— Directions for this task —
Only one stretch of the listing below is wanted. Begin at the line that has "### CyberSecurityRumble 2022", stop after the line that has "[Andrew Burks](https://andrewtburks.dev/) for", and repeat every line in between exactly.

— Input for this task —
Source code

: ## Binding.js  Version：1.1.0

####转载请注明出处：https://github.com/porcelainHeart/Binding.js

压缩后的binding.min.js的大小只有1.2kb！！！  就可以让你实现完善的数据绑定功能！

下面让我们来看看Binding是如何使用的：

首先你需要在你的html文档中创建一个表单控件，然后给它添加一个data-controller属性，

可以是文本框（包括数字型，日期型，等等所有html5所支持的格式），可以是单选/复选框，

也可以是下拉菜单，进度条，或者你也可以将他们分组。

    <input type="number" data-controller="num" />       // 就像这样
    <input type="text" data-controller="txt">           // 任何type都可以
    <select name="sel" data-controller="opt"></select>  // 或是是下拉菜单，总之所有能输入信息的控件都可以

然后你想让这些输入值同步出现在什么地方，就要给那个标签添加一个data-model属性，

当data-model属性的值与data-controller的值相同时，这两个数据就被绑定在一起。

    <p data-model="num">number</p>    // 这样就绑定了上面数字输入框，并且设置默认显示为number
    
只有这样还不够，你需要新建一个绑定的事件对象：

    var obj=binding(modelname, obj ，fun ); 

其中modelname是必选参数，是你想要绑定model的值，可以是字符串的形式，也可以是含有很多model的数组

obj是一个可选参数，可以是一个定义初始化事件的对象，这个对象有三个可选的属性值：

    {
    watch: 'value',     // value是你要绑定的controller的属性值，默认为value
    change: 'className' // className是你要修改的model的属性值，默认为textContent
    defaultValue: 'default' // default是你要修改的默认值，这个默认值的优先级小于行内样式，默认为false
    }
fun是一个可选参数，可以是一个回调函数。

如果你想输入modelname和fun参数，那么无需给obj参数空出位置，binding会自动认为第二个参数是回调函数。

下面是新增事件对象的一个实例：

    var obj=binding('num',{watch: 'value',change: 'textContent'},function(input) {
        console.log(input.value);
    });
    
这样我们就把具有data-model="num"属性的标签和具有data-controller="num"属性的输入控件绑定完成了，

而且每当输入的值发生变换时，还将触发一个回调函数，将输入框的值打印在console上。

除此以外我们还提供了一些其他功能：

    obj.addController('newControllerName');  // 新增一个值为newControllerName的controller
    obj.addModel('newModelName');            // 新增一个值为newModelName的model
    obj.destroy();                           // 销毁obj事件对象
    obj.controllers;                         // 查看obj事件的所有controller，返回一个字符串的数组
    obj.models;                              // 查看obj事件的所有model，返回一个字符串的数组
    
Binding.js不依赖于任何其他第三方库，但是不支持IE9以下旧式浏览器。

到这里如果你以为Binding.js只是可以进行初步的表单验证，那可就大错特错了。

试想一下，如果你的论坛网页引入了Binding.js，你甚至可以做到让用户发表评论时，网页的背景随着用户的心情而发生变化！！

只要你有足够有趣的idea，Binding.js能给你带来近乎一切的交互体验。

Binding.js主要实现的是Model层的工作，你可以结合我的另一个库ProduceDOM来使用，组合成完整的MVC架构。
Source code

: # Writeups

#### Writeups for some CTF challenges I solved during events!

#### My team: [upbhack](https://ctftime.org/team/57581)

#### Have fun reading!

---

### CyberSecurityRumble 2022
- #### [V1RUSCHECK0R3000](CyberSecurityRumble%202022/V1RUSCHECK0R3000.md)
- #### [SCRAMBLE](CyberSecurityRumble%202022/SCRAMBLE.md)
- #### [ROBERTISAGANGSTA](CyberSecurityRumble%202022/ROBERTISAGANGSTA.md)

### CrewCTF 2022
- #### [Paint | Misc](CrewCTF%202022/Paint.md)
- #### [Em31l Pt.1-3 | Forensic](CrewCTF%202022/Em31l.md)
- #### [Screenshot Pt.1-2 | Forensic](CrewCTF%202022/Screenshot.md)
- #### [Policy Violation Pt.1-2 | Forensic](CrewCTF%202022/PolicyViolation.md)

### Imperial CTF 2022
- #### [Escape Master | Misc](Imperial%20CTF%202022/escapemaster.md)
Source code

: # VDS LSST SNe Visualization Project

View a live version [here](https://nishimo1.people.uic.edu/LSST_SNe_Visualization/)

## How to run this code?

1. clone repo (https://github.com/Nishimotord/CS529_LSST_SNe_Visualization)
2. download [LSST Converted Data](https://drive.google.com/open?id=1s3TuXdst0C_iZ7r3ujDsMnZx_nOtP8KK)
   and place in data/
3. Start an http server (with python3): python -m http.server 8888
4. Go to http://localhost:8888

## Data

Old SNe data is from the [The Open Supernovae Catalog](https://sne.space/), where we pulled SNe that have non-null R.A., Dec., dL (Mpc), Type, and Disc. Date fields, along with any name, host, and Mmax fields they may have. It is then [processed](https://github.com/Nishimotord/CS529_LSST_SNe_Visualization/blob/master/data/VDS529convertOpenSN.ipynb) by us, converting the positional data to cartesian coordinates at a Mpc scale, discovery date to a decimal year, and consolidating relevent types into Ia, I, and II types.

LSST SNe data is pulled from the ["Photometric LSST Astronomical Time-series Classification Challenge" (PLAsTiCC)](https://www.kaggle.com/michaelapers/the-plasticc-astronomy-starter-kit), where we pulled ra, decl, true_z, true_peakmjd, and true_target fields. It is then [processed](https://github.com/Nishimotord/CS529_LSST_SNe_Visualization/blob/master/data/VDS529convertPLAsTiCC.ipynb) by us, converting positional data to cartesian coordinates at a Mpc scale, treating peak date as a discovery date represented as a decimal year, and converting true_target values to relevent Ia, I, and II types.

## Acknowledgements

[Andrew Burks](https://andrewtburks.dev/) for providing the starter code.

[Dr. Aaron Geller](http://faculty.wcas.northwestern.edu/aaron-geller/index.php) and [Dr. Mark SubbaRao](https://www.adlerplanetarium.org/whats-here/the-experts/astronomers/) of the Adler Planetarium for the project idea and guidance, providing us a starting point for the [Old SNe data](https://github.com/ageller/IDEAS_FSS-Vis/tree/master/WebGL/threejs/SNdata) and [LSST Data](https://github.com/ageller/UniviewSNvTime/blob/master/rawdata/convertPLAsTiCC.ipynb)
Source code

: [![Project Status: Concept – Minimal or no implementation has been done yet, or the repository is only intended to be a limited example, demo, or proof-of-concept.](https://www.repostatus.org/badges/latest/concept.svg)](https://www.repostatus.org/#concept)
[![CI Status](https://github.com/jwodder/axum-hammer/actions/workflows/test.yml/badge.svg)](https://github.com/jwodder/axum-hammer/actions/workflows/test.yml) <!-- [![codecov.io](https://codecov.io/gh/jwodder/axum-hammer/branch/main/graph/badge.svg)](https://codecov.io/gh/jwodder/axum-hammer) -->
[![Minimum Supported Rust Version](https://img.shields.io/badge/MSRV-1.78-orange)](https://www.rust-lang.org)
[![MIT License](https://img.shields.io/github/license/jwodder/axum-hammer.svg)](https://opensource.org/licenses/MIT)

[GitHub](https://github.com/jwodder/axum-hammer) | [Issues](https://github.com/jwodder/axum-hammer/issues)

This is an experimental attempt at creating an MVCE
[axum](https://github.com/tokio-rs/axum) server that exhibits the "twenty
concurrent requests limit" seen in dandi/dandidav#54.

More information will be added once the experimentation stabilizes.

— Solution to this problem —
### CyberSecurityRumble 2022
- #### [V1RUSCHECK0R3000](CyberSecurityRumble%202022/V1RUSCHECK0R3000.md)
- #### [SCRAMBLE](CyberSecurityRumble%202022/SCRAMBLE.md)
- #### [ROBERTISAGANGSTA](CyberSecurityRumble%202022/ROBERTISAGANGSTA.md)

### CrewCTF 2022
- #### [Paint | Misc](CrewCTF%202022/Paint.md)
- #### [Em31l Pt.1-3 | Forensic](CrewCTF%202022/Em31l.md)
- #### [Screenshot Pt.1-2 | Forensic](CrewCTF%202022/Screenshot.md)
- #### [Policy Violation Pt.1-2 | Forensic](CrewCTF%202022/PolicyViolation.md)

### Imperial CTF 2022
- #### [Escape Master | Misc](Imperial%20CTF%202022/escapemaster.md)
Source code

: # VDS LSST SNe Visualization Project

View a live version [here](https://nishimo1.people.uic.edu/LSST_SNe_Visualization/)

## How to run this code?

1. clone repo (https://github.com/Nishimotord/CS529_LSST_SNe_Visualization)
2. download [LSST Converted Data](https://drive.google.com/open?id=1s3TuXdst0C_iZ7r3ujDsMnZx_nOtP8KK)
   and place in data/
3. Start an http server (with python3): python -m http.server 8888
4. Go to http://localhost:8888

## Data

Old SNe data is from the [The Open Supernovae Catalog](https://sne.space/), where we pulled SNe that have non-null R.A., Dec., dL (Mpc), Type, and Disc. Date fields, along with any name, host, and Mmax fields they may have. It is then [processed](https://github.com/Nishimotord/CS529_LSST_SNe_Visualization/blob/master/data/VDS529convertOpenSN.ipynb) by us, converting the positional data to cartesian coordinates at a Mpc scale, discovery date to a decimal year, and consolidating relevent types into Ia, I, and II types.

LSST SNe data is pulled from the ["Photometric LSST Astronomical Time-series Classification Challenge" (PLAsTiCC)](https://www.kaggle.com/michaelapers/the-plasticc-astronomy-starter-kit), where we pulled ra, decl, true_z, true_peakmjd, and true_target fields. It is then [processed](https://github.com/Nishimotord/CS529_LSST_SNe_Visualization/blob/master/data/VDS529convertPLAsTiCC.ipynb) by us, converting positional data to cartesian coordinates at a Mpc scale, treating peak date as a discovery date represented as a decimal year, and converting true_target values to relevent Ia, I, and II types.

## Acknowledgements

[Andrew Burks](https://andrewtburks.dev/) for providing the starter code.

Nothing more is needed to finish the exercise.